Assignment: Please return every line from the entries that has the string "available" in it.
§
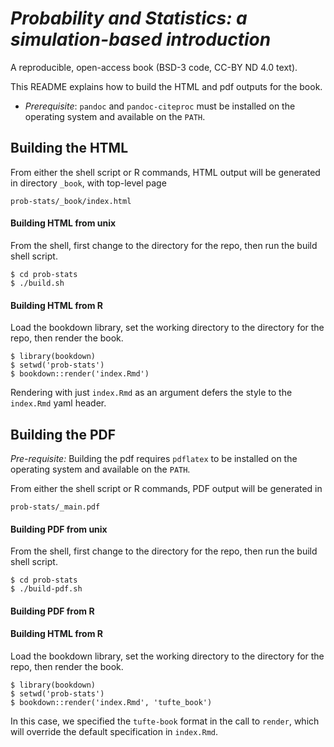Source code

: # *Probability and Statistics: a simulation-based introduction*  
A reproducible, open-access book (BSD-3 code, CC-BY ND 4.0 text).

This README explains how to build the HTML and pdf outputs for the
book.

* *Prerequisite*:  `pandoc` and `pandoc-citeproc` must be installed on
  the operating system and available on the `PATH`.

## Building the HTML


From either the shell script or R commands, HTML output will be generated in directory `_book`, with top-level page

```
prob-stats/_book/index.html
```

#### Building HTML from unix

From the shell, first change to the directory for the repo, then run the build shell script.
```
$ cd prob-stats
$ ./build.sh
```

#### Building HTML from R

Load the bookdown library, set the working directory to the directory for the repo, then render the book.

```
$ library(bookdown)
$ setwd('prob-stats')
$ bookdown::render('index.Rmd')
```

Rendering with just `index.Rmd` as an argument defers the style to the `index.Rmd` yaml header.


## Building the PDF

*Pre-requisite:* Building the pdf requires `pdflatex` to be installed
  on the operating system and available on the `PATH`.

From either the shell script or R commands, PDF output will be
generated in

```
prob-stats/_main.pdf
```

#### Building PDF from unix

From the shell, first change to the directory for the repo, then run the build shell script.
```
$ cd prob-stats
$ ./build-pdf.sh
```


#### Building PDF from R

#### Building HTML from R

Load the bookdown library, set the working directory to the directory for the repo, then render the book.

```
$ library(bookdown)
$ setwd('prob-stats')
$ bookdown::render('index.Rmd', 'tufte_book')
```

In this case, we specified the `tufte-book` format in the call to
`render`, which will override the default specification in `index.Rmd`.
§
Response to the exercise:
  the operating system and available on the `PATH`.
  on the operating system and available on the `PATH`.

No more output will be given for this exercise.